··· EXERCISE INPUT

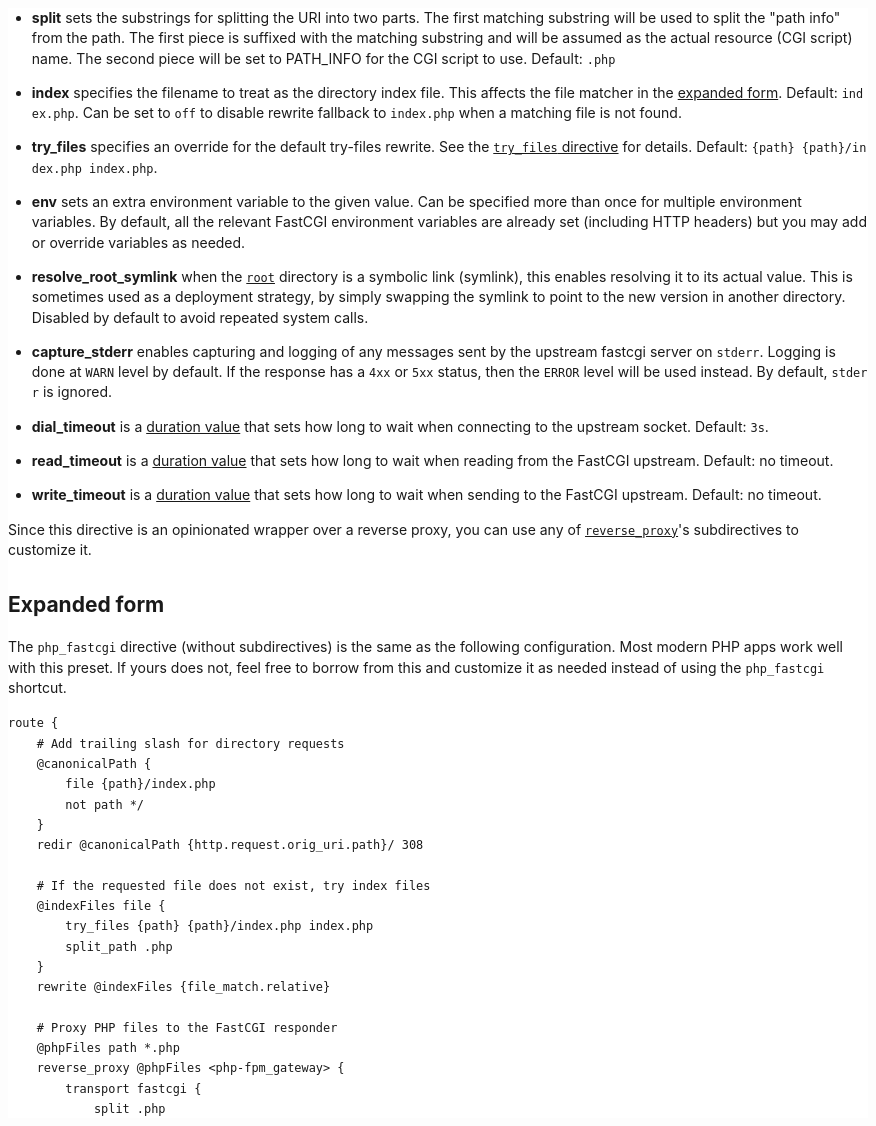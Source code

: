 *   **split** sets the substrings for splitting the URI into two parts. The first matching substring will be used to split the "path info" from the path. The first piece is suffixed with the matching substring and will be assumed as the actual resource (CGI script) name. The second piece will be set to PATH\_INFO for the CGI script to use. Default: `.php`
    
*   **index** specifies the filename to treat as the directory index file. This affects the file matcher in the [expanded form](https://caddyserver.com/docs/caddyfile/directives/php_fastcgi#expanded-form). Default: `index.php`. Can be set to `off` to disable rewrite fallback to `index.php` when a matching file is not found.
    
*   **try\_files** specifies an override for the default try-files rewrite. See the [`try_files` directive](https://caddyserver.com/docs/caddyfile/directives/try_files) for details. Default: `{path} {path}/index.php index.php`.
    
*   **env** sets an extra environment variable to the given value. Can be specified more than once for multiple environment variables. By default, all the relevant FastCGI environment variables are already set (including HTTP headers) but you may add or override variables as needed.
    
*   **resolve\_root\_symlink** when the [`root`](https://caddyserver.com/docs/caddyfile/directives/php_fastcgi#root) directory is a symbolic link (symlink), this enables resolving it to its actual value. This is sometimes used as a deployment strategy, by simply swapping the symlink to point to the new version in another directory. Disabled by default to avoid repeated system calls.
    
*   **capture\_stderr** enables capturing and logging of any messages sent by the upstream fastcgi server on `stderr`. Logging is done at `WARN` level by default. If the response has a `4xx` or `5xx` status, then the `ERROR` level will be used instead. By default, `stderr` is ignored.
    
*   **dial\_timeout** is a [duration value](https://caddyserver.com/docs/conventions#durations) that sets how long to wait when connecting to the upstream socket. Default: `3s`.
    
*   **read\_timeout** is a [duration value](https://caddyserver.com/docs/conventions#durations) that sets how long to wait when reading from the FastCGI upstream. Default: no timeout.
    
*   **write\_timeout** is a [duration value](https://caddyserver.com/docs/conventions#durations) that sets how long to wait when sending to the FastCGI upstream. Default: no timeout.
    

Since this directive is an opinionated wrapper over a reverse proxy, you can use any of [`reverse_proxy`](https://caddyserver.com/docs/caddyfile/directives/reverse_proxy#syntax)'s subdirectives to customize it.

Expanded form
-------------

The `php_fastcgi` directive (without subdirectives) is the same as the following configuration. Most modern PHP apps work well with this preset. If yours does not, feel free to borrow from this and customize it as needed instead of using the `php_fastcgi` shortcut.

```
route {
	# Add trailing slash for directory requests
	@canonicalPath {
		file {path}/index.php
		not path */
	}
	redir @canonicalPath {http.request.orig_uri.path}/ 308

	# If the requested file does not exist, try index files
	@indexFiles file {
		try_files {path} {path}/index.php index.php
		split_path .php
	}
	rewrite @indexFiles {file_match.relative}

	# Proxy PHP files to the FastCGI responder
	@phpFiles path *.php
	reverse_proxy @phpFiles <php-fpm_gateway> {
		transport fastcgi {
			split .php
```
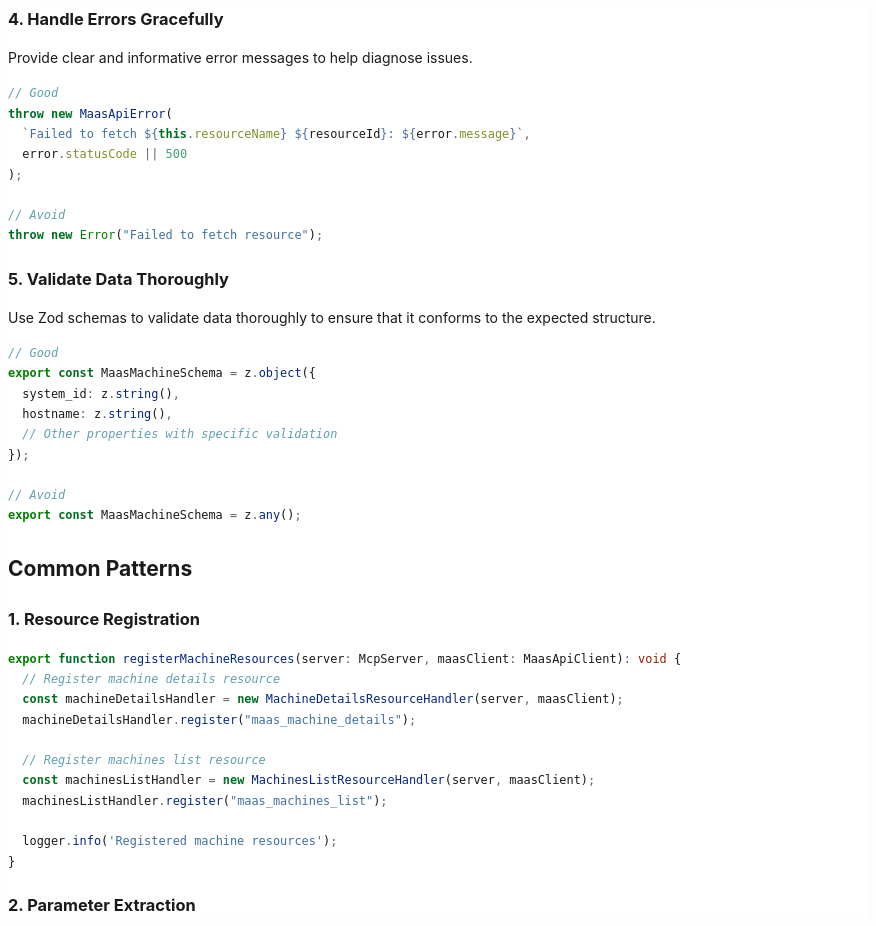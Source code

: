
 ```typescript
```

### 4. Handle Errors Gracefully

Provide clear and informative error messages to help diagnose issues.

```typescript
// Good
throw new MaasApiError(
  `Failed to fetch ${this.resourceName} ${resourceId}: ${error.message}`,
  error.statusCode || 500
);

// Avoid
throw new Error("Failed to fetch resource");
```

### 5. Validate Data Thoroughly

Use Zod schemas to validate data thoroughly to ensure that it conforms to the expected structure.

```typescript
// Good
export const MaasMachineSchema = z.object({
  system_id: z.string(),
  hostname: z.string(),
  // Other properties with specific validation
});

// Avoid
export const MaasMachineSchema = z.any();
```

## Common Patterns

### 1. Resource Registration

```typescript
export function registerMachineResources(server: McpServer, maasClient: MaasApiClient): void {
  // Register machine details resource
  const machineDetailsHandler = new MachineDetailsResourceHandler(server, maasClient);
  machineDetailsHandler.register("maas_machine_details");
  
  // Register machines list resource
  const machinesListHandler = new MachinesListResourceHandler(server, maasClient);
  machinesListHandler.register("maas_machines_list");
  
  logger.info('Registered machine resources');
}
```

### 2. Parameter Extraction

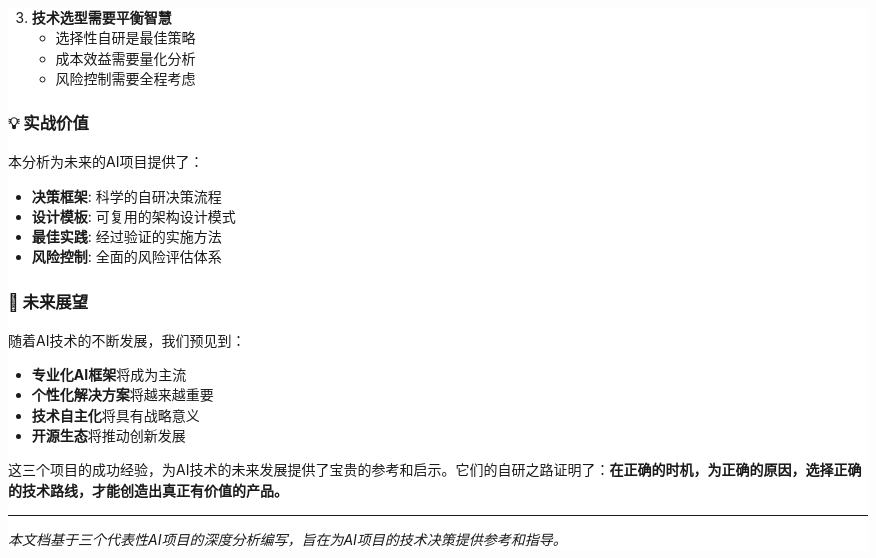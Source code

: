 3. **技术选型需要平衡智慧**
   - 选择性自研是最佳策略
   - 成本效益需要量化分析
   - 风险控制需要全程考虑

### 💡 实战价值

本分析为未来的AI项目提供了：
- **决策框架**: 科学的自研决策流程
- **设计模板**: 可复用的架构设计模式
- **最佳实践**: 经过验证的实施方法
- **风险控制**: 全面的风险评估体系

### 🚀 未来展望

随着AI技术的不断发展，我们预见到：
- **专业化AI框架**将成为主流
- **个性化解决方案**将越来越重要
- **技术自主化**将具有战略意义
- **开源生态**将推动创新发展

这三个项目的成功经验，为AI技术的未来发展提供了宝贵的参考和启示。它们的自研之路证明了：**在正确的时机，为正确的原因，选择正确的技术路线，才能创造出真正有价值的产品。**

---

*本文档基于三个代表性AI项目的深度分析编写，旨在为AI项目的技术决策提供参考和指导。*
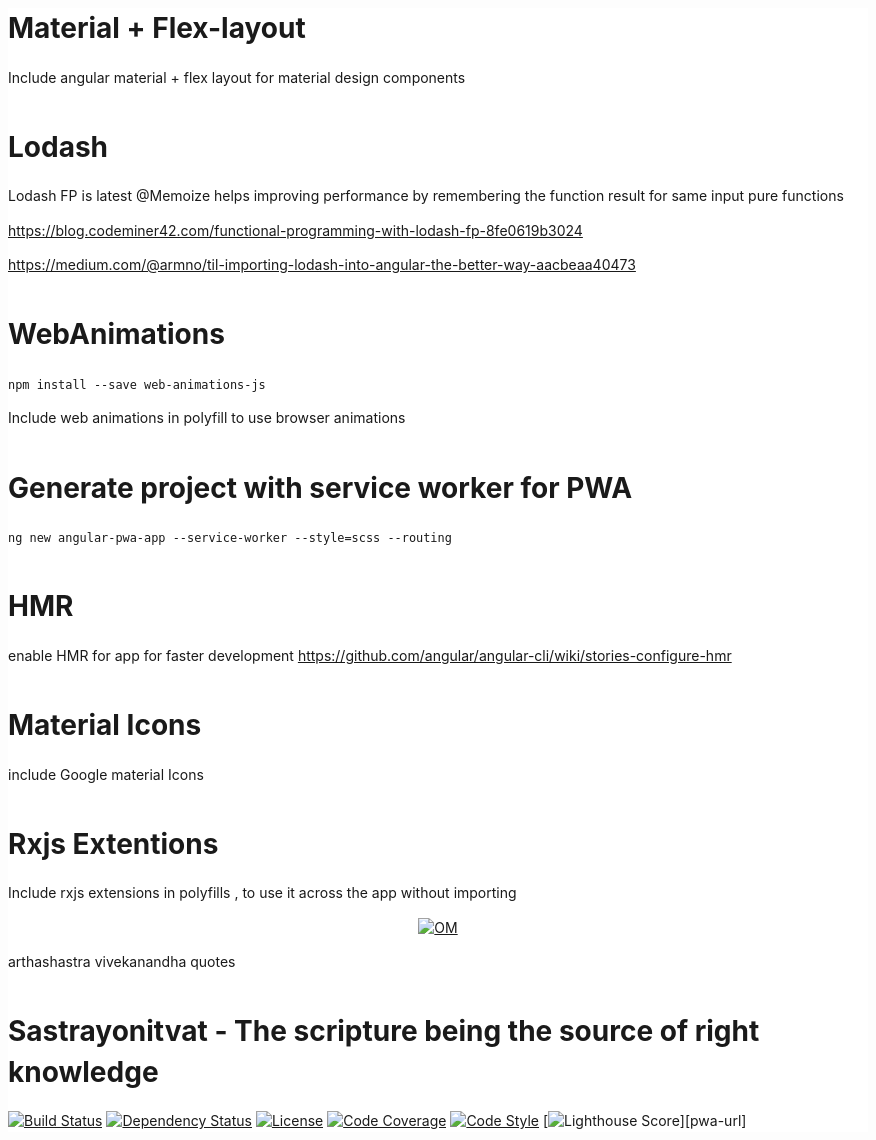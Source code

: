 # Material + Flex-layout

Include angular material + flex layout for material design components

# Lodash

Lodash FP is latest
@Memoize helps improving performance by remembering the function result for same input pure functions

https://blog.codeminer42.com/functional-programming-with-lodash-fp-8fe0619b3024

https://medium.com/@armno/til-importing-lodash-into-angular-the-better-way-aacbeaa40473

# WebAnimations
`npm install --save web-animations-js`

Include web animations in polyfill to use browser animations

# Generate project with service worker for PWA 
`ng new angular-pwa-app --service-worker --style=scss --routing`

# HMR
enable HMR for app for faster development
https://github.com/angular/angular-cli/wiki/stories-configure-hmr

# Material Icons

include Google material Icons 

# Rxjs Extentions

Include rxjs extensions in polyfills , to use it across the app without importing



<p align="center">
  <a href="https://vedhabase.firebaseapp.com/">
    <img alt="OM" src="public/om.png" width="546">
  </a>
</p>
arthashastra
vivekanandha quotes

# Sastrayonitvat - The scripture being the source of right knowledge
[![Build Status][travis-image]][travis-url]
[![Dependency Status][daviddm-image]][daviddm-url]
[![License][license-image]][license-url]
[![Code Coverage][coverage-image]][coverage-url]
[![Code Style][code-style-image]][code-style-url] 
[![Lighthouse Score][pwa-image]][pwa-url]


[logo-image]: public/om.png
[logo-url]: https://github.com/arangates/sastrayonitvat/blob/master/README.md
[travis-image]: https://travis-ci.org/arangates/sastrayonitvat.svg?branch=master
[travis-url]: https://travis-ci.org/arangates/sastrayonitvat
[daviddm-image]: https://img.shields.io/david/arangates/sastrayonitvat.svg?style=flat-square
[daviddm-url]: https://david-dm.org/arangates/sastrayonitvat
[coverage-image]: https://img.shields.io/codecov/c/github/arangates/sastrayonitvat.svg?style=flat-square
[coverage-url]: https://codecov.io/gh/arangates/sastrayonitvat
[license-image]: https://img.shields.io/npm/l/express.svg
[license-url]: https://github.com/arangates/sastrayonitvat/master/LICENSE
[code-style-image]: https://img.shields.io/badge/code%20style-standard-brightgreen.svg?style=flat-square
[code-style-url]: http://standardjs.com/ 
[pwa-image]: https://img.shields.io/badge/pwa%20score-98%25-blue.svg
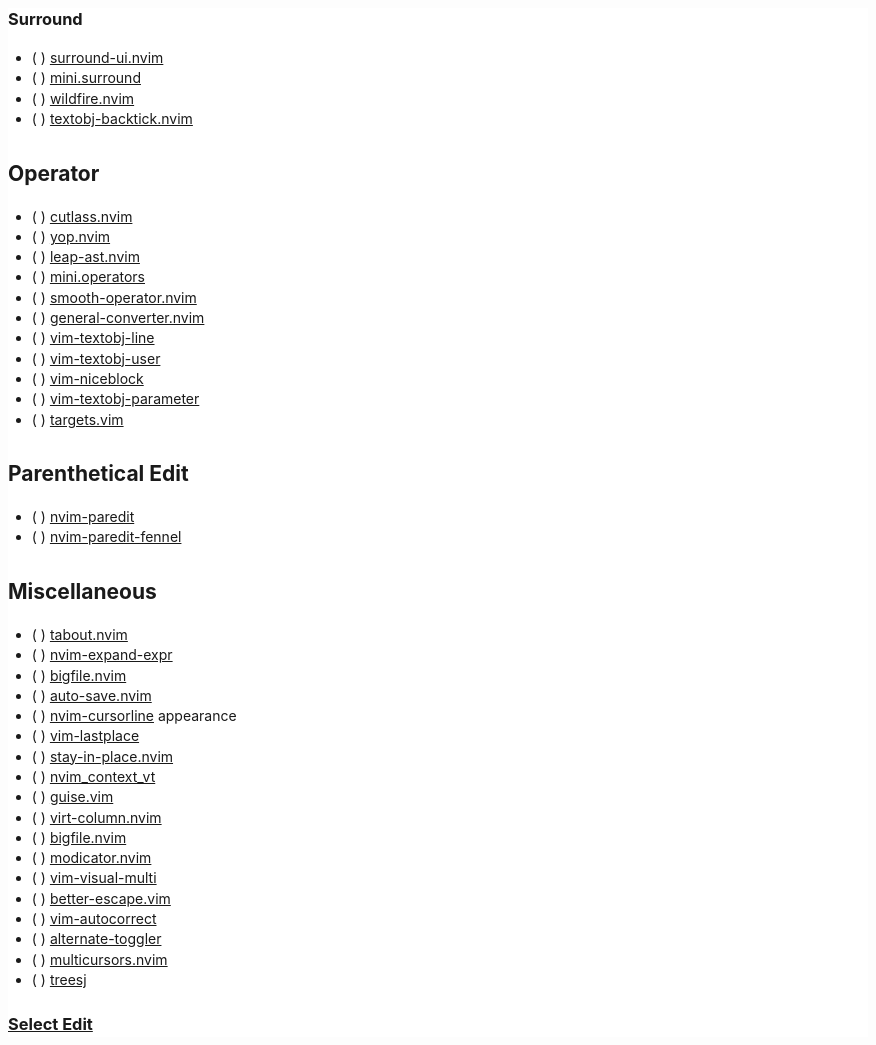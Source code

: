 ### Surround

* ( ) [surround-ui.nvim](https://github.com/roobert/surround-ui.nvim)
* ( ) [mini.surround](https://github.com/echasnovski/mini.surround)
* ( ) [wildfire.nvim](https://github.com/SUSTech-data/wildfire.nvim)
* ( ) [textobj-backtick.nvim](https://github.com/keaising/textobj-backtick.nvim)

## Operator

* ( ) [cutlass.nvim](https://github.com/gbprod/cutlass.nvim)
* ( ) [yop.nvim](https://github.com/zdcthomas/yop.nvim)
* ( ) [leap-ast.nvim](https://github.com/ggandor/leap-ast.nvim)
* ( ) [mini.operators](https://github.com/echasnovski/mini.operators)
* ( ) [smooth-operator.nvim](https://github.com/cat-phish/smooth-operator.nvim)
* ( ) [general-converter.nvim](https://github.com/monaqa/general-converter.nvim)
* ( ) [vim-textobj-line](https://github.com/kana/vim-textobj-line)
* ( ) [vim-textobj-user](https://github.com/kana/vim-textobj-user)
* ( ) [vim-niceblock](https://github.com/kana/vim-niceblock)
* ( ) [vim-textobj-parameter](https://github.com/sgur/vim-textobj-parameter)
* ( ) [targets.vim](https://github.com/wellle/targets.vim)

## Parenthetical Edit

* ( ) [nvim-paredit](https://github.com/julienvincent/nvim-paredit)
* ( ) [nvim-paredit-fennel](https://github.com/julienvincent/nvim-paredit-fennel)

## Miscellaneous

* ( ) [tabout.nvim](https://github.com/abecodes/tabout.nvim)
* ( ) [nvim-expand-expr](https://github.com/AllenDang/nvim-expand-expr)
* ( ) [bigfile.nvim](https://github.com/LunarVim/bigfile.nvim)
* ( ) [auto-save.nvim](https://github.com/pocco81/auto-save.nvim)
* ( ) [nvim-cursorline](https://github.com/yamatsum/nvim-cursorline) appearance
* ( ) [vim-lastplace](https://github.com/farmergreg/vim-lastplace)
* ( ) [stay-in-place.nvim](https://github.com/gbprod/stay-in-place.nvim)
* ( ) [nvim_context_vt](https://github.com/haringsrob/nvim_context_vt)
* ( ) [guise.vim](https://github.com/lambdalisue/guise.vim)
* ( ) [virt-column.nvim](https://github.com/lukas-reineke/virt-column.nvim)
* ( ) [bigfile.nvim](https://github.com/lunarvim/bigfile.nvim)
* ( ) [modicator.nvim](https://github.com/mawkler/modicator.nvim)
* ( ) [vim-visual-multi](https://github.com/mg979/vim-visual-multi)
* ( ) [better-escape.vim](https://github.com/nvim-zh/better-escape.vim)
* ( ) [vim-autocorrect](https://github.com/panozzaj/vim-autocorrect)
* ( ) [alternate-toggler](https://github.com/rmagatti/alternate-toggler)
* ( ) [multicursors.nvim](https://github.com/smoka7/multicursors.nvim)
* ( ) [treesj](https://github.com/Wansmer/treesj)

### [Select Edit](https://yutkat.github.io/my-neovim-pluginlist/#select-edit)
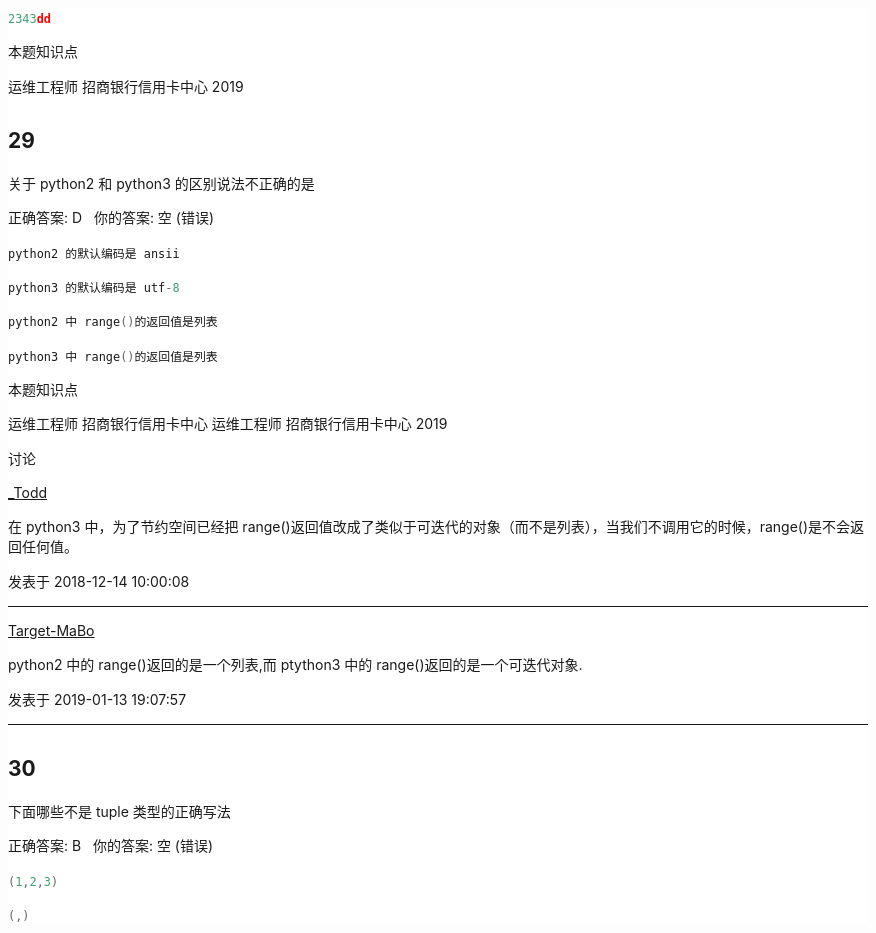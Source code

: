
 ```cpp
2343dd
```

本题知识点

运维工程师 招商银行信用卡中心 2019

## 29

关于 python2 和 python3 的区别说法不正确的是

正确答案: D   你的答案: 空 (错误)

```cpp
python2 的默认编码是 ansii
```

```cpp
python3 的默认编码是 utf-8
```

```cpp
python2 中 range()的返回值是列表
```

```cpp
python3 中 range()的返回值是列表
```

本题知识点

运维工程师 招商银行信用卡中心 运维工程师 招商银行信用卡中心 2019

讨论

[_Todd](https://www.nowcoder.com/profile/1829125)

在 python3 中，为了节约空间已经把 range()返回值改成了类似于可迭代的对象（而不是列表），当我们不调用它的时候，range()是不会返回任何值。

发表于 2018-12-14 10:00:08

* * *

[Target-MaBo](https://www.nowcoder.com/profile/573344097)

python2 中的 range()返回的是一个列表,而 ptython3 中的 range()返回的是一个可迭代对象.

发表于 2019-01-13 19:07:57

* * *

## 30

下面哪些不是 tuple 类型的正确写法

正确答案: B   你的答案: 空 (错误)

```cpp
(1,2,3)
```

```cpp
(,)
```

······

● WORK ITEM:
Where a line in the records above contains the string "when", return that line.

● WRITTEN ANSWER:
*   **index** specifies the filename to treat as the directory index file. This affects the file matcher in the [expanded form](https://caddyserver.com/docs/caddyfile/directives/php_fastcgi#expanded-form). Default: `index.php`. Can be set to `off` to disable rewrite fallback to `index.php` when a matching file is not found.
*   **resolve\_root\_symlink** when the [`root`](https://caddyserver.com/docs/caddyfile/directives/php_fastcgi#root) directory is a symbolic link (symlink), this enables resolving it to its actual value. This is sometimes used as a deployment strategy, by simply swapping the symlink to point to the new version in another directory. Disabled by default to avoid repeated system calls.
*   **dial\_timeout** is a [duration value](https://caddyserver.com/docs/conventions#durations) that sets how long to wait when connecting to the upstream socket. Default: `3s`.
*   **read\_timeout** is a [duration value](https://caddyserver.com/docs/conventions#durations) that sets how long to wait when reading from the FastCGI upstream. Default: no timeout.
*   **write\_timeout** is a [duration value](https://caddyserver.com/docs/conventions#durations) that sets how long to wait when sending to the FastCGI upstream. Default: no timeout.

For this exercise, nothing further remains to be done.